“Just Point It”: Machine Learning on iOS with Pose Estimation + OCR Using Core ML and ML Kit

Imagine you have to read a document that’s very dense and has numerous words you don’t know the meanings of.

What would you do?

The answer seems obvious—get out your phone, open a search engine or online dictionary, and search for the word’s meaning.

Instead of typing, what if you could instead find out all you needed to know about a word, displayed on your smartphone, just by pointing at the word on the document?

When I read documents written in English, I often do this—search for the meanings of words I don’t know. Especially with printed documents, I usually go through a similar process of typing those words into a search engine or online dictionary.

Typing on our mobile devices is a familiar UX we’ve been using since the first smartphones came out, but it’s also a function that requires effort and often results in typos and poor autocorrects.

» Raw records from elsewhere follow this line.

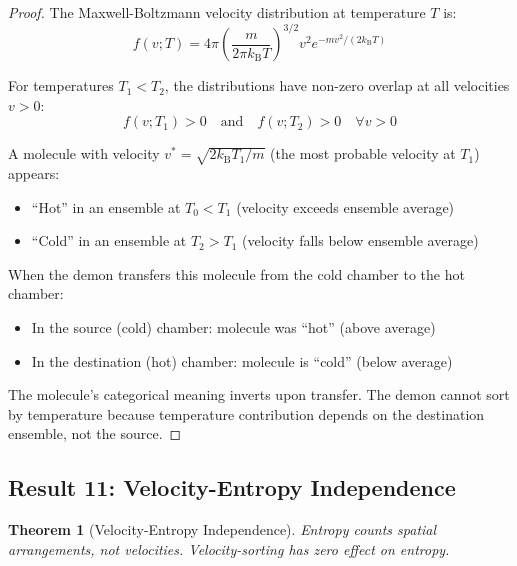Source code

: \documentclass[twocolumn,showpacs,preprintnumbers,amsmath,amssymb,prd]{revtex4-2}
\newtheorem{theorem}{Theorem}[section]
\theoremstyle{definition}
\theoremstyle{remark}
\newcommand{\kB}{k_{\mathrm{B}}}
\begin{document}
\begin{proof}
The Maxwell-Boltzmann velocity distribution at temperature $T$ is:
\begin{equation}
f(v; T) = 4\pi \left(\frac{m}{2\pi \kB T}\right)^{3/2} v^2 e^{-mv^2/(2\kB T)}
\end{equation}

For temperatures $T_1 < T_2$, the distributions have non-zero overlap at all velocities $v > 0$:
\begin{equation}
f(v; T_1) > 0 \quad \text{and} \quad f(v; T_2) > 0 \quad \forall v > 0
\end{equation}

A molecule with velocity $v^* = \sqrt{2\kB T_1/m}$ (the most probable velocity at $T_1$) appears:
\begin{itemize}
\item ``Hot'' in an ensemble at $T_0 < T_1$ (velocity exceeds ensemble average)
\item ``Cold'' in an ensemble at $T_2 > T_1$ (velocity falls below ensemble average)
\end{itemize}

When the demon transfers this molecule from the cold chamber to the hot chamber:
\begin{itemize}
\item In the source (cold) chamber: molecule was ``hot'' (above average)
\item In the destination (hot) chamber: molecule is ``cold'' (below average)
\end{itemize}

The molecule's categorical meaning inverts upon transfer. The demon cannot sort by temperature because temperature contribution depends on the destination ensemble, not the source.
\end{proof}

\subsection{Result 11: Velocity-Entropy Independence}

\begin{theorem}[Velocity-Entropy Independence]
\label{thm:velocity_entropy}
Entropy counts spatial arrangements, not velocities. Velocity-sorting has zero effect on entropy.
\end{theorem}
\end{document}
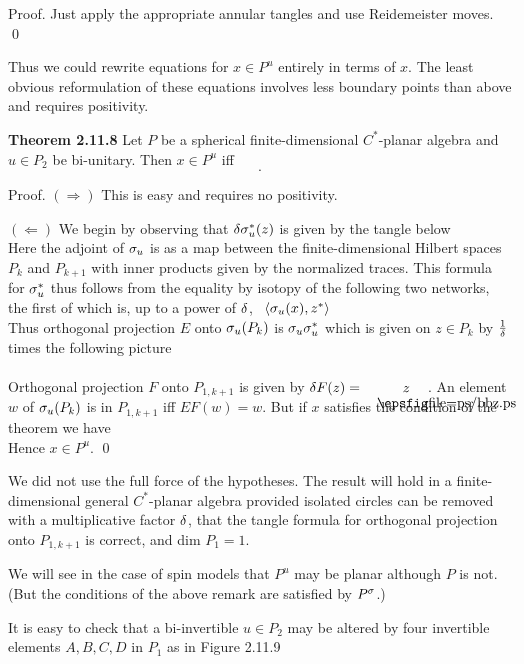 \bs
{\sc Proof.}  Just apply the appropriate annular tangles
and use Reidemeister moves. \qed

\bs Thus we could rewrite equations for $x\in P^u$ entirely in
terms of $x$. The least obvious reformulation of these equations
involves less boundary points than above and requires positivity.

\bs\ni
{\bf Theorem 2.11.8} Let $P$ be a spherical finite-dimensional
$C^*$-planar algebra and $u\in P_2$ be bi-unitary. Then $x\in P^u$
iff
\[
	.
\]

\bs
{\sc Proof.}  $(\Rightarrow)$ This is easy and requires no
positivity.

$(\Leftarrow)$ We begin by observing that
$\delta\sigma^*_u(z)$ is given by the tangle below
\[
	
\]
\ni Here the adjoint of $\sigma_u$ is as a map between the
finite-dimensional Hilbert spaces $P_k$ and $P_{k+1}$ with inner
products given by the normalized traces.  This formula for $\sigma^*_u$
thus follows from the equality by isotopy of the following two
networks, the first of which is, up to a power of $\delta$,  \
$\langle\sigma_u(x),z^*\rangle$
\[
	
\]
\ni Thus orthogonal projection $E$ onto $\sigma_u(P_k)$ is
$\sigma_u\sigma^*_u$ which is given on $z\in P_k$ by $\frac 1{\delta}$ times the
following picture
\[
	
\]
\ni Orthogonal projection $F$ onto $P_{1,k+1}$ is given by
$\d F(z)= \quad \boxh{z}$.
An element $w$ of $\sigma_u(P_k)$ is in $P_{1,k+1}$  iff
$EF(w)=w$. But if $x$ satisfies the condition of the theorem we have
\bs
\[
	
\]
Hence $x\in P^u$. \qed

 We did not use the full force of the hypotheses.
The result will hold in a finite-dimensional general $C^*$-planar
algebra provided isolated circles can be removed with a
multiplicative factor $\delta$, that the tangle formula for orthogonal
projection onto $P_{1,k+1}$ is correct, and dim $P_1=1$.

We will see in the case of spin models that $P^u$ may be planar
although $P$ is not. (But the conditions of the above remark are
satisfied by $P^\sigma$.)

It is easy to check that a bi-invertible $u\in P_2$ may be altered
by four invertible elements $A,B,C,D$ in $P_1$ as in Figure 2.11.9
\begin{figure}
\[
	
\]
\caption[2.11.9]{}\label{pic60}
\end{figure}
\bs

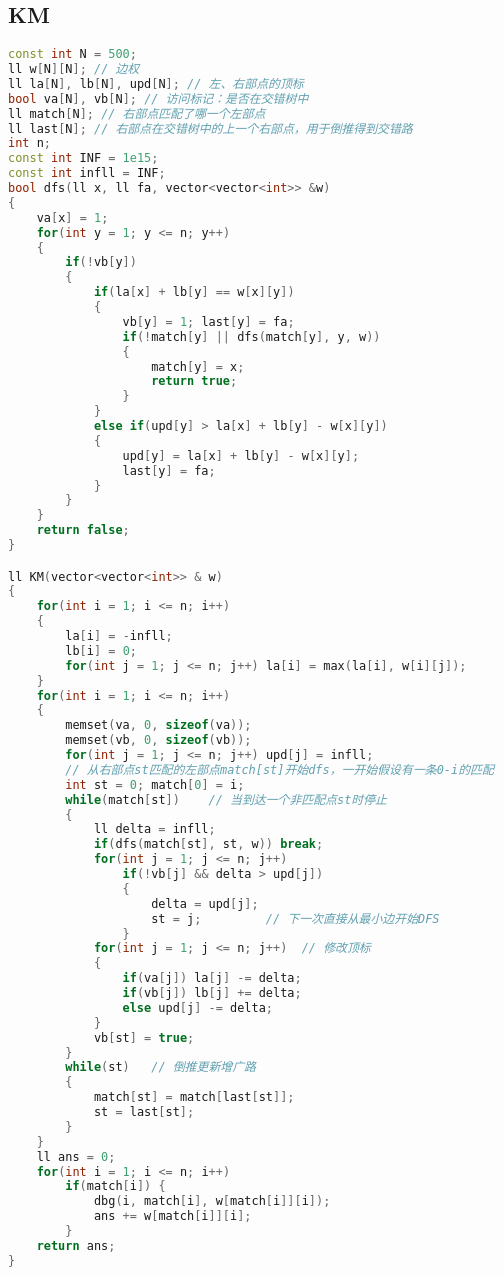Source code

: \subsection{KM}
\begin{lstlisting}[language=c++]
const int N = 500;
ll w[N][N]; // 边权
ll la[N], lb[N], upd[N]; // 左、右部点的顶标
bool va[N], vb[N]; // 访问标记：是否在交错树中
ll match[N]; // 右部点匹配了哪一个左部点
ll last[N]; // 右部点在交错树中的上一个右部点，用于倒推得到交错路
int n;
const int INF = 1e15;
const int infll = INF;
bool dfs(ll x, ll fa, vector<vector<int>> &w) 
{
    va[x] = 1;
    for(int y = 1; y <= n; y++)
    {
        if(!vb[y])
        {
            if(la[x] + lb[y] == w[x][y]) 
            { 
                vb[y] = 1; last[y] = fa;
                if(!match[y] || dfs(match[y], y, w)) 
                {
                    match[y] = x;
                    return true;
                }
            }
            else if(upd[y] > la[x] + lb[y] - w[x][y]) 
            {
                upd[y] = la[x] + lb[y] - w[x][y];
                last[y] = fa;
            }
        }
    }
    return false;
}

ll KM(vector<vector<int>> & w) 
{
    for(int i = 1; i <= n; i++) 
    {
        la[i] = -infll;
        lb[i] = 0;
        for(int j = 1; j <= n; j++) la[i] = max(la[i], w[i][j]);
    }
    for(int i = 1; i <= n; i++) 
    {
        memset(va, 0, sizeof(va));
        memset(vb, 0, sizeof(vb));
        for(int j = 1; j <= n; j++) upd[j] = infll;
        // 从右部点st匹配的左部点match[st]开始dfs，一开始假设有一条0-i的匹配
        int st = 0; match[0] = i;
        while(match[st])    // 当到达一个非匹配点st时停止
        { 
            ll delta = infll;
            if(dfs(match[st], st, w)) break;
            for(int j = 1; j <= n; j++)
                if(!vb[j] && delta > upd[j]) 
                {
                    delta = upd[j];
                    st = j;         // 下一次直接从最小边开始DFS
                }
            for(int j = 1; j <= n; j++)  // 修改顶标
            {
                if(va[j]) la[j] -= delta;
                if(vb[j]) lb[j] += delta; 
                else upd[j] -= delta;
            }
            vb[st] = true;
        }
        while(st)   // 倒推更新增广路 
        { 
            match[st] = match[last[st]];
            st = last[st];
        }
    }
    ll ans = 0;
    for(int i = 1; i <= n; i++) 
        if(match[i]) {
            dbg(i, match[i], w[match[i]][i]);
            ans += w[match[i]][i];
        }
    return ans;
}


\end{lstlisting}
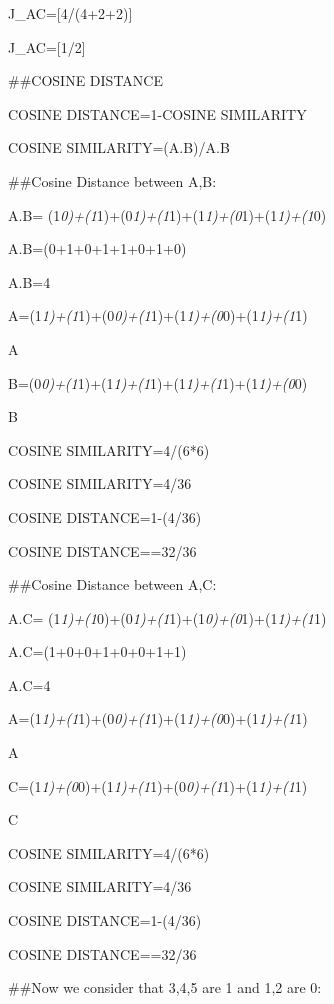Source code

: \documentclass[
]{article}
\begin{document}
J\_AC={[}4/(4+2+2){]}

J\_AC={[}1/2{]}

\#\#COSINE DISTANCE

COSINE DISTANCE=1-COSINE SIMILARITY

COSINE
SIMILARITY=(A.B)/\textbar\textbar A\textbar\textbar.\textbar\textbar B\textbar\textbar{}

\#\#Cosine Distance between A,B:

A.B= (1\emph{0)+(1}1)+(0\emph{1)+(1}1)+(1\emph{1)+(0}1)+(1\emph{1)+(1}0)

A.B=(0+1+0+1+1+0+1+0)

A.B=4

\textbar\textbar A\textbar\textbar=(1\emph{1)+(1}1)+(0\emph{0)+(1}1)+(1\emph{1)+(0}0)+(1\emph{1)+(1}1)

\textbar\textbar A\textbar{}

\textbar\textbar B\textbar\textbar=(0\emph{0)+(1}1)+(1\emph{1)+(1}1)+(1\emph{1)+(1}1)+(1\emph{1)+(0}0)

\textbar\textbar B\textbar{}

COSINE SIMILARITY=4/(6*6)

COSINE SIMILARITY=4/36

COSINE DISTANCE=1-(4/36)

COSINE DISTANCE==32/36

\#\#Cosine Distance between A,C:

A.C= (1\emph{1)+(1}0)+(0\emph{1)+(1}1)+(1\emph{0)+(0}1)+(1\emph{1)+(1}1)

A.C=(1+0+0+1+0+0+1+1)

A.C=4

\textbar\textbar A\textbar\textbar=(1\emph{1)+(1}1)+(0\emph{0)+(1}1)+(1\emph{1)+(0}0)+(1\emph{1)+(1}1)

\textbar\textbar A\textbar{}

\textbar\textbar C\textbar\textbar=(1\emph{1)+(0}0)+(1\emph{1)+(1}1)+(0\emph{0)+(1}1)+(1\emph{1)+(1}1)

\textbar\textbar C\textbar{}

COSINE SIMILARITY=4/(6*6)

COSINE SIMILARITY=4/36

COSINE DISTANCE=1-(4/36)

COSINE DISTANCE==32/36

\#\#Now we consider that 3,4,5 are 1 and 1,2 are 0:
\end{document}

Pointing, on the other hand, is one of the foundational ways we all communicate, going back to when we were young children. Thinking of these two means of communication, I wanted to create a pointing interaction that would serve as a way to ask our phones something, much like we’d ask our teachers or friends.

Introducing Just Point It

In an attempt to create this different kind of interaction between humans and their phones, I built the Just Point It app, which Figure 2 shows in action. It’s a dictionary application for iOS that allows users to search a word’s dictionary entry just by pointing at it—all on-device and without any network connection.

Implementations

Application Pipeline

The entire app pipeline is represented in Figure 3. The pointing word recognizer takes an image as input and returns text as output.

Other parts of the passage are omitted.